• _Requirement_:
Lines holding the string "compact" are the ones to copy from this listing.

• _Available data_:
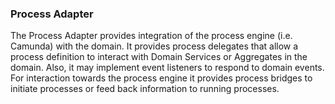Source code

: ### Process Adapter
The Process Adapter provides integration of the process engine (i.e. Camunda) with the domain. It provides process 
delegates that allow a process definition to interact with Domain Services or Aggregates in the domain. Also, it 
may implement event listeners to respond to domain events. For interaction towards the process engine it provides 
process bridges to initiate processes or feed back information to running processes.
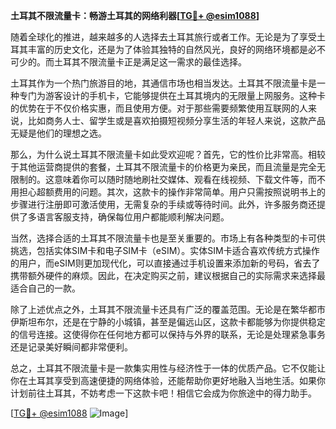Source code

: **土耳其不限流量卡：畅游土耳其的网络利器[[TG💪+ @esim1088](https://t.me/s/esim1088)]**

随着全球化的推进，越来越多的人选择去土耳其旅行或者工作。无论是为了享受土耳其丰富的历史文化，还是为了体验其独特的自然风光，良好的网络环境都是必不可少的。而土耳其不限流量卡正是满足这一需求的最佳选择。

土耳其作为一个热门旅游目的地，其通信市场也相当发达。土耳其不限流量卡是一种专门为游客设计的手机卡，它能够提供在土耳其境内的无限量上网服务。这种卡的优势在于不仅价格实惠，而且使用方便。对于那些需要频繁使用互联网的人来说，比如商务人士、留学生或是喜欢拍摄短视频分享生活的年轻人来说，这款产品无疑是他们的理想之选。

那么，为什么说土耳其不限流量卡如此受欢迎呢？首先，它的性价比非常高。相较于其他运营商提供的套餐，土耳其不限流量卡的价格更为亲民，而且流量是完全无限制的。这意味着你可以随时随地刷社交媒体、观看在线视频、下载文件等，而不用担心超额费用的问题。其次，这款卡的操作非常简单。用户只需按照说明书上的步骤进行注册即可激活使用，无需复杂的手续或等待时间。此外，许多服务商还提供了多语言客服支持，确保每位用户都能顺利解决问题。

当然，选择合适的土耳其不限流量卡也是至关重要的。市场上有各种类型的卡可供挑选，包括实体SIM卡和电子SIM卡（eSIM）。实体SIM卡适合喜欢传统方式操作的用户，而eSIM则更加现代化，可以直接通过手机设置来添加新的号码，省去了携带额外硬件的麻烦。因此，在决定购买之前，建议根据自己的实际需求来选择最适合自己的一款。

除了上述优点之外，土耳其不限流量卡还具有广泛的覆盖范围。无论是在繁华都市伊斯坦布尔，还是在宁静的小城镇，甚至是偏远山区，这款卡都能够为你提供稳定的信号连接。这使得你在任何地方都可以保持与外界的联系，无论是处理紧急事务还是记录美好瞬间都非常便利。

总之，土耳其不限流量卡是一款集实用性与经济性于一体的优质产品。它不仅能让你在土耳其享受到高速便捷的网络体验，还能帮助你更好地融入当地生活。如果你计划前往土耳其，不妨考虑一下这款卡吧！相信它会成为你旅途中的得力助手。

[[TG💪+ @esim1088](https://t.me/s/esim1088) ![Image](https://i.postimg.cc/4NQfJmqS/Snipaste-2025-05-13-00-14-12.png)]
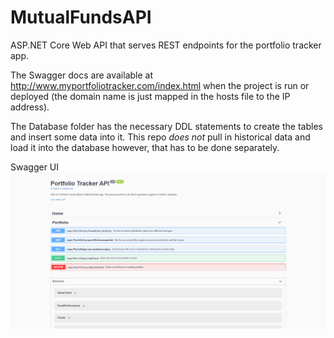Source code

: # MutualFundsAPI
ASP.NET Core Web API that serves REST endpoints for the portfolio tracker app.

The Swagger docs are available at http://www.myportfoliotracker.com/index.html when the project is run or deployed (the domain name is just mapped in the hosts file to the IP address).

The Database folder has the necessary DDL statements to create the tables and insert some data into it. This repo *does not* pull in historical data and load it into the database however, that has to be done separately.

Swagger UI
![Swagger UI](https://github.com/AmitEMV/MutualFundsAPI/blob/master/Screenshots/Swagger%20UI.png)

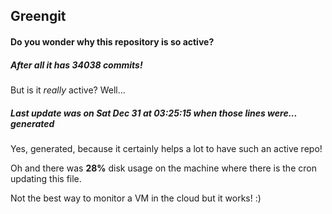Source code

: ## Greengit

#### Do you wonder why this repository is so active?

##### After all it has 34038 commits!

But is it *really* active? Well...

##### Last update was on Sat Dec 31 at 03:25:15 when those lines were... generated

Yes, generated, because it certainly helps a lot to have such an active repo!

Oh and there was **28%** disk usage on the machine
where there is the cron updating this file.

Not the best way to monitor a VM in the cloud but it works! :)
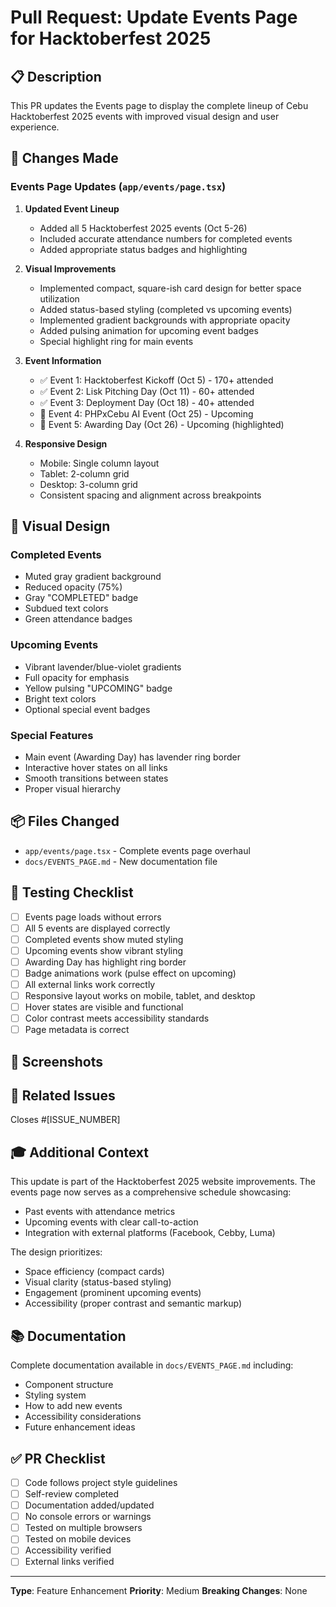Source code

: # Pull Request: Update Events Page for Hacktoberfest 2025

## 📋 Description

This PR updates the Events page to display the complete lineup of Cebu Hacktoberfest 2025 events with improved visual design and user experience.

## 🎯 Changes Made

### Events Page Updates (`app/events/page.tsx`)

1. **Updated Event Lineup**
   - Added all 5 Hacktoberfest 2025 events (Oct 5-26)
   - Included accurate attendance numbers for completed events
   - Added appropriate status badges and highlighting

2. **Visual Improvements**
   - Implemented compact, square-ish card design for better space utilization
   - Added status-based styling (completed vs upcoming events)
   - Implemented gradient backgrounds with appropriate opacity
   - Added pulsing animation for upcoming event badges
   - Special highlight ring for main events

3. **Event Information**
   - ✅ Event 1: Hacktoberfest Kickoff (Oct 5) - 170+ attended
   - ✅ Event 2: Lisk Pitching Day (Oct 11) - 60+ attended
   - ✅ Event 3: Deployment Day (Oct 18) - 40+ attended
   - 📅 Event 4: PHPxCebu AI Event (Oct 25) - Upcoming
   - 📅 Event 5: Awarding Day (Oct 26) - Upcoming (highlighted)

4. **Responsive Design**
   - Mobile: Single column layout
   - Tablet: 2-column grid
   - Desktop: 3-column grid
   - Consistent spacing and alignment across breakpoints

## 🎨 Visual Design

### Completed Events
- Muted gray gradient background
- Reduced opacity (75%)
- Gray "COMPLETED" badge
- Subdued text colors
- Green attendance badges

### Upcoming Events
- Vibrant lavender/blue-violet gradients
- Full opacity for emphasis
- Yellow pulsing "UPCOMING" badge
- Bright text colors
- Optional special event badges

### Special Features
- Main event (Awarding Day) has lavender ring border
- Interactive hover states on all links
- Smooth transitions between states
- Proper visual hierarchy

## 📦 Files Changed

- `app/events/page.tsx` - Complete events page overhaul
- `docs/EVENTS_PAGE.md` - New documentation file

## 🧪 Testing Checklist

- [ ] Events page loads without errors
- [ ] All 5 events are displayed correctly
- [ ] Completed events show muted styling
- [ ] Upcoming events show vibrant styling
- [ ] Awarding Day has highlight ring border
- [ ] Badge animations work (pulse effect on upcoming)
- [ ] All external links work correctly
- [ ] Responsive layout works on mobile, tablet, and desktop
- [ ] Hover states are visible and functional
- [ ] Color contrast meets accessibility standards
- [ ] Page metadata is correct

## 📱 Screenshots

<!-- Add screenshots showing:
1. Desktop view (3-column grid)
2. Tablet view (2-column grid)
3. Mobile view (single column)
4. Completed event card styling
5. Upcoming event card styling with animation
6. Highlighted event (Awarding Day)
-->

## 🔗 Related Issues

Closes #[ISSUE_NUMBER]

## 🎓 Additional Context

This update is part of the Hacktoberfest 2025 website improvements. The events page now serves as a comprehensive schedule showcasing:
- Past events with attendance metrics
- Upcoming events with clear call-to-action
- Integration with external platforms (Facebook, Cebby, Luma)

The design prioritizes:
- Space efficiency (compact cards)
- Visual clarity (status-based styling)
- Engagement (prominent upcoming events)
- Accessibility (proper contrast and semantic markup)

## 📚 Documentation

Complete documentation available in `docs/EVENTS_PAGE.md` including:
- Component structure
- Styling system
- How to add new events
- Accessibility considerations
- Future enhancement ideas

## ✅ PR Checklist

- [ ] Code follows project style guidelines
- [ ] Self-review completed
- [ ] Documentation added/updated
- [ ] No console errors or warnings
- [ ] Tested on multiple browsers
- [ ] Tested on mobile devices
- [ ] Accessibility verified
- [ ] External links verified

---

**Type**: Feature Enhancement
**Priority**: Medium
**Breaking Changes**: None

• _Answer box_:
   - Implemented compact, square-ish card design for better space utilization
- Space efficiency (compact cards)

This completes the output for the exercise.